The authors introduce the notion of "reactive control" in which an autopilot’s control logic is run only intermittently based on whether readings from sensors indicate a need to react to something in the environment. Thus, they employ the off-the-shelf existing control infrastructure, but only when their algorithms decide it is needed. For Mottola and Whitehouse, reactive control is distinguished from the more common approach to motion control that they refer to as "time-triggered" control. The meaning of the terminology is a bit different from the way it is used in most current work on mobile robot control where the term "reactive control" is used to distinguish fast, low-level, sensor-driven loops from slower "deliberative" control that involves path planning or goal seeking navigation. The deliberative parts of motion control involve high-level decisions and choices of ways to achieve an overall objective—say, obtaining food in the case of animals or finding areas of high concentration of a chemical species for an extremum-seeking robot. Reactive control in the robotic literature normally involves processing real-time streams of sensory data to guide low-level motor response to follow a preplanned path or a path created in the deliberative layer. There is always more urgency in executing the reactive layer of a control implementation, but a balance of reactive and deliberative is essential for achieving robot autonomy.

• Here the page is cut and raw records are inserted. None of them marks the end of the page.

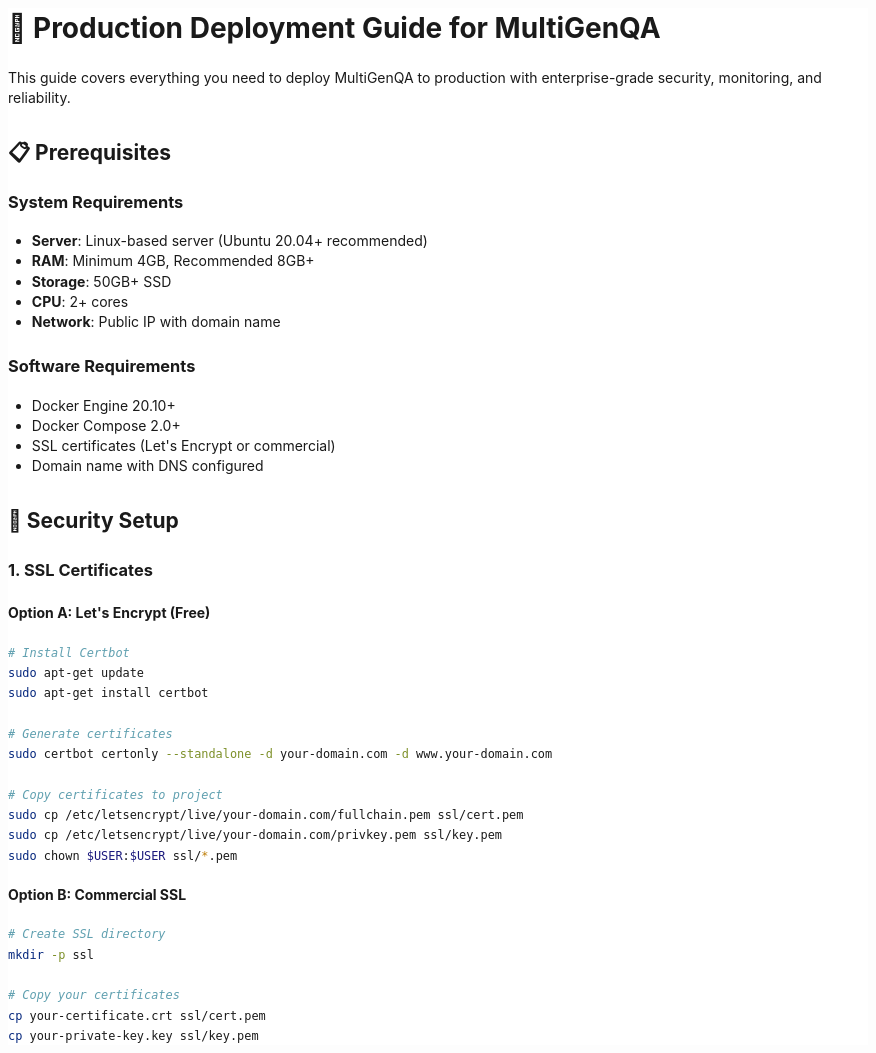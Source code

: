# 🚀 Production Deployment Guide for MultiGenQA

This guide covers everything you need to deploy MultiGenQA to production with enterprise-grade security, monitoring, and reliability.

## 📋 Prerequisites

### System Requirements
- **Server**: Linux-based server (Ubuntu 20.04+ recommended)
- **RAM**: Minimum 4GB, Recommended 8GB+
- **Storage**: 50GB+ SSD
- **CPU**: 2+ cores
- **Network**: Public IP with domain name

### Software Requirements
- Docker Engine 20.10+
- Docker Compose 2.0+
- SSL certificates (Let's Encrypt or commercial)
- Domain name with DNS configured

## 🔐 Security Setup

### 1. SSL Certificates

#### Option A: Let's Encrypt (Free)
```bash
# Install Certbot
sudo apt-get update
sudo apt-get install certbot

# Generate certificates
sudo certbot certonly --standalone -d your-domain.com -d www.your-domain.com

# Copy certificates to project
sudo cp /etc/letsencrypt/live/your-domain.com/fullchain.pem ssl/cert.pem
sudo cp /etc/letsencrypt/live/your-domain.com/privkey.pem ssl/key.pem
sudo chown $USER:$USER ssl/*.pem
```

#### Option B: Commercial SSL
```bash
# Create SSL directory
mkdir -p ssl

# Copy your certificates
cp your-certificate.crt ssl/cert.pem
cp your-private-key.key ssl/key.pem
```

Reactive control in the following paper involves a protocol for determining when sensor readings call for the autopilot’s control to function. Whereas classical feedback control corrects for deviations from a setpoint or desired trajectory at every tick of a system clock, reactive control in their paper takes control action only when a sensor input at a clock reading differs "significantly" from the previous reading. One of the contributions of this work is an algorithmic approach to deciding when sensor-reading differences are "significant." The authors use a probabilistic logistic regression approach to decide when a sensor reading requires reaction. Throughout flight experiments, the parameters of the logistic-based decision rule are tuned with the aim of minimizing false positive and—more importantly—false negative assessments of the significance of sensor reading differences. Although the concept of "act-only-when-necessary" is simple and intuitive, the fact there are multiple sensors and actuators means there are very complex data dependencies that must be accounted for in real-time execution.

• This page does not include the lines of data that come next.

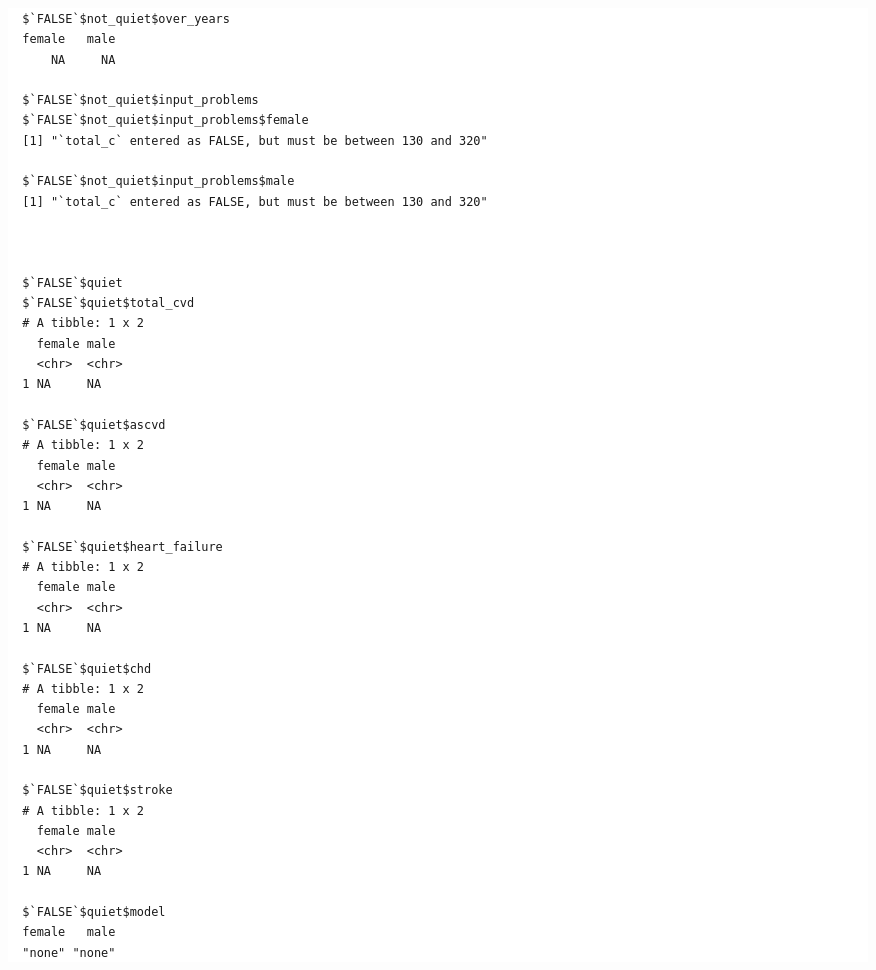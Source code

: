       $`FALSE`$not_quiet$over_years
      female   male 
          NA     NA 
      
      $`FALSE`$not_quiet$input_problems
      $`FALSE`$not_quiet$input_problems$female
      [1] "`total_c` entered as FALSE, but must be between 130 and 320"
      
      $`FALSE`$not_quiet$input_problems$male
      [1] "`total_c` entered as FALSE, but must be between 130 and 320"
      
      
      
      $`FALSE`$quiet
      $`FALSE`$quiet$total_cvd
      # A tibble: 1 x 2
        female male 
        <chr>  <chr>
      1 NA     NA   
      
      $`FALSE`$quiet$ascvd
      # A tibble: 1 x 2
        female male 
        <chr>  <chr>
      1 NA     NA   
      
      $`FALSE`$quiet$heart_failure
      # A tibble: 1 x 2
        female male 
        <chr>  <chr>
      1 NA     NA   
      
      $`FALSE`$quiet$chd
      # A tibble: 1 x 2
        female male 
        <chr>  <chr>
      1 NA     NA   
      
      $`FALSE`$quiet$stroke
      # A tibble: 1 x 2
        female male 
        <chr>  <chr>
      1 NA     NA   
      
      $`FALSE`$quiet$model
      female   male 
      "none" "none"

How well does it work? The authors deserve a great deal of credit for meticulous testing. They have logged more than 260 hours of flight testing and experimental benchmarking on three different flight vehicles—a quadcoptor, a hexacoptor and a challenging tricoptor. They also report work with three different off-the-shelf autopilot implementations. The applications to which reactive flight control is best suited are those where setpoints do not change dramatically over the path; for example, hovering and following relatively straight paths as opposed to, say, aerial acrobatics. Nevertheless, the experiments show convincingly that the approach can handle challenging situations, particularly in outdoor flights where wind gusts provide significant disturbances to which the control system must react. A thought that occurred to me after reading the paper is that animal movements are guided by neurological circuits that must continually refocus attention on the most relevant features in the environment. The current work may open a promising new thrust toward understanding such aspects of biological motor control.